Infrequently Asked Questions Science
Infrequently Asked Questions: Bed Bugs PhillyVoice

We were going to run a stock image of a bed bug but you know what? They're gross. Google it if you gotta. Instead, let's enjoy this plush bed bug from

October 12, 2016

Infrequently Asked Questions: Why have bed bugs seen such a resurgence?

While Philadelphia is blessed to constantly land on “Best of” lists for restaurants and biking and all that, it also consistently finds itself on one other not-so-desirable list: Worst cities for bed bug infestations.

But it’s not just us. Bed bugs are everywhere. So hot right now.

To better understand why the U.S. as a whole seems so plagued by bed bugs these past few years — most of us can remember a time when they’d disappeared — we reached out to Greg Cowper, curatorial assistant in the Drexel University Academy of Natural Sciences‘ entomology department, for an explanation.

Do you know where bed bugs originate from?

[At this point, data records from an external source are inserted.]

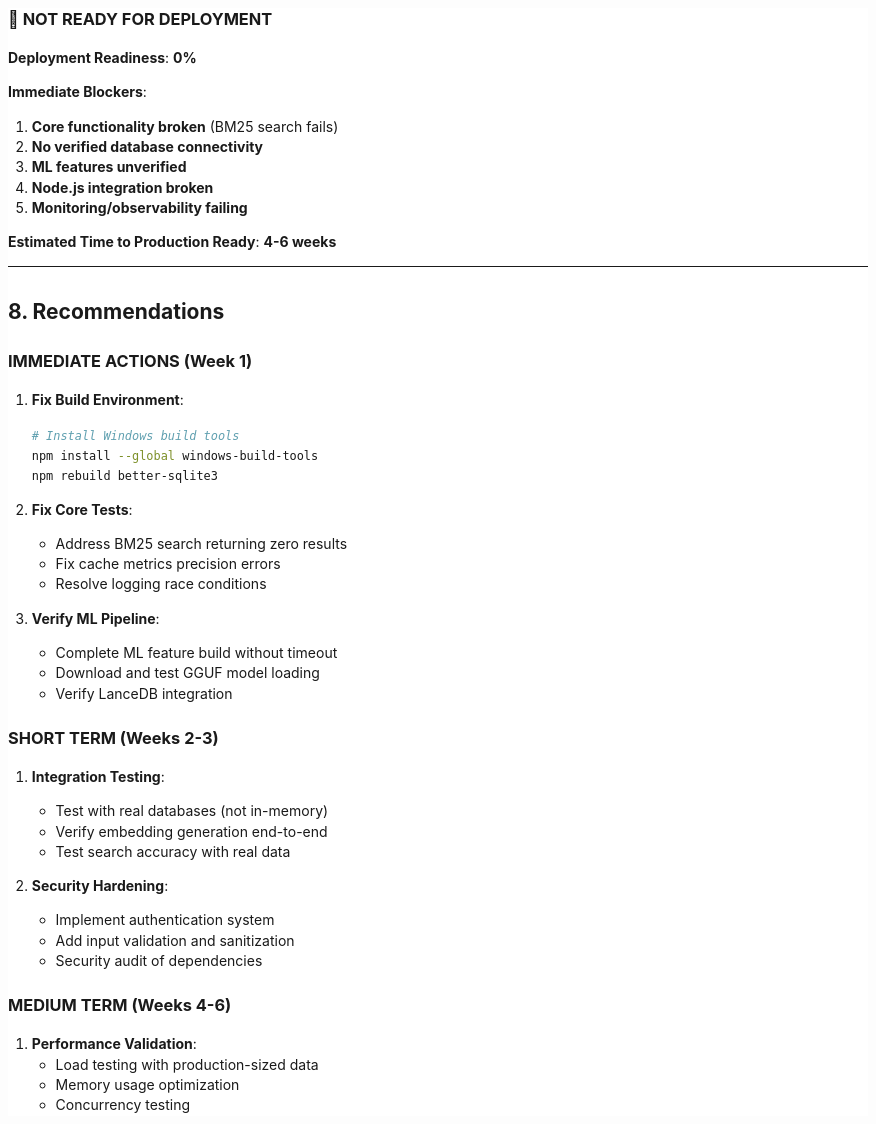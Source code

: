 ### 🔴 **NOT READY FOR DEPLOYMENT**

**Deployment Readiness**: **0%**

**Immediate Blockers**:
1. **Core functionality broken** (BM25 search fails)
2. **No verified database connectivity**
3. **ML features unverified** 
4. **Node.js integration broken**
5. **Monitoring/observability failing**

**Estimated Time to Production Ready**: **4-6 weeks**

---

## 8. Recommendations

### **IMMEDIATE ACTIONS** (Week 1)

1. **Fix Build Environment**:
   ```bash
   # Install Windows build tools
   npm install --global windows-build-tools
   npm rebuild better-sqlite3
   ```

2. **Fix Core Tests**:
   - Address BM25 search returning zero results
   - Fix cache metrics precision errors
   - Resolve logging race conditions

3. **Verify ML Pipeline**:
   - Complete ML feature build without timeout
   - Download and test GGUF model loading
   - Verify LanceDB integration

### **SHORT TERM** (Weeks 2-3)

1. **Integration Testing**:
   - Test with real databases (not in-memory)
   - Verify embedding generation end-to-end
   - Test search accuracy with real data

2. **Security Hardening**:
   - Implement authentication system
   - Add input validation and sanitization
   - Security audit of dependencies

### **MEDIUM TERM** (Weeks 4-6)

1. **Performance Validation**:
   - Load testing with production-sized data
   - Memory usage optimization
   - Concurrency testing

The first recorded evidence of insects is about 400 million years ago; dinosaurs about 230 million years ago; and, humans, about two million years ago. Bed-bug-like insects parasitized bats that lived in caves, and when our human ancestors began inhabiting these same caves, these parasites moved to humans as their hosts. As civilizations spread, so did bed bugs. The ancient Greeks and Romans wrote about bed bugs. By the late 1500s, they were known from England, and the European colonists brought them to the New World by the 1700s.

  • The world is full of questions we all want answers to but are either too embarrassed, time-crunched or intimidated to actually ask. With Infrequently Asked Questions , we set out to answer those shared curiosities. Have a question you want answered? Send an email to, and we’ll find an expert who can give you the answer you’re craving.

Why’d they get the name ‘bed bug’? It’s almost deceivingly cutesy, considering they’re parasites.

The scientific name of the common bed bug is Cimex lectularius: ’cimex’ means bug, ‘lectulus’ means couch or bed. Although bed bugs feed at opportunistic times throughout the day, they are primarily nocturnal. Being active at night corresponds to when we are inactive; when we are sleeping. Bed bugs can be found in other living areas of our homes, but they primarily live in our bedrooms between the mattress and the box springs of our beds, behind the headboard, in night tables and behind pictures where they wait to prey on sleeping victims at night. Thus, ‘bed bug.’

When were they most actively seen in the United States?

By the 20th century, bed bugs were well established in the U.S. affecting all stratum of society. In lower-income areas, they were considered Public Enemy No. 1, but some surveys showed at least one-third of residences in some cities were infested.

What’s with the resurgence in recent years? I seem to recall there being huge media hype over it circa 2010, but then it all sort of tapered off and turned from panic to the new normal. And it’s a scary new normal. Are they sticking around?

By the mid-20th-century, bed bugs were all but gone from the developed world. The resurgence began in the 1990s and continues to the present. DDT had been very effective in controlling insect pests including bed bugs but was banned in 1972 for environmental, ecological and health and safety concerns. In addition to the loss of this pesticide, globalization, cheap airfare to anywhere in the world, urbanization and population density have all contributed to the resurgence of bed bugs.

So is there a particular region you’re more likely to find them in, or they’re pretty much everywhere now?

Bed bugs reside worldwide and their resurgence has been documented in most world centers.

Has there been any progress toward creating an insecticide that better exterminates them? And how can people keep them out?

I’m not familiar with the current research on insecticides. The professionals I come in contact with advocate mechanical remedies such as cleaning up clutter, vacuuming, running suspect clothes through the dryer at high heat, sealing mattresses and bed springs in plastic enclosures, treating infested room spaces with heat above the threshold that bed bug eggs, nymphs and adults can survive (about 120 degrees Fahrenheit), taking care in purchasing secondhand furniture and vigilance when traveling. For example, checking mattresses, sheets, behind headboards, etc., in your hotel room. You can even store your suitcase in the bathtub where bed bugs can’t climb.

What are some best practices to keep them out? And does having a pet help or hinder your bed bug situation?

Pets are, of course, warm-blooded. And warm-blooded animals are what bed bugs prey on, so dogs and cats could, therefore, be at risk. Bed bugs don’t have the structural adaptations to cling to fur — or human hair, for that matter. They can be transported in one’s clothes but they don’t stay on our bodies. They feed for a few minutes and then move away to their hide spaces. Bed bugs can’t fly either.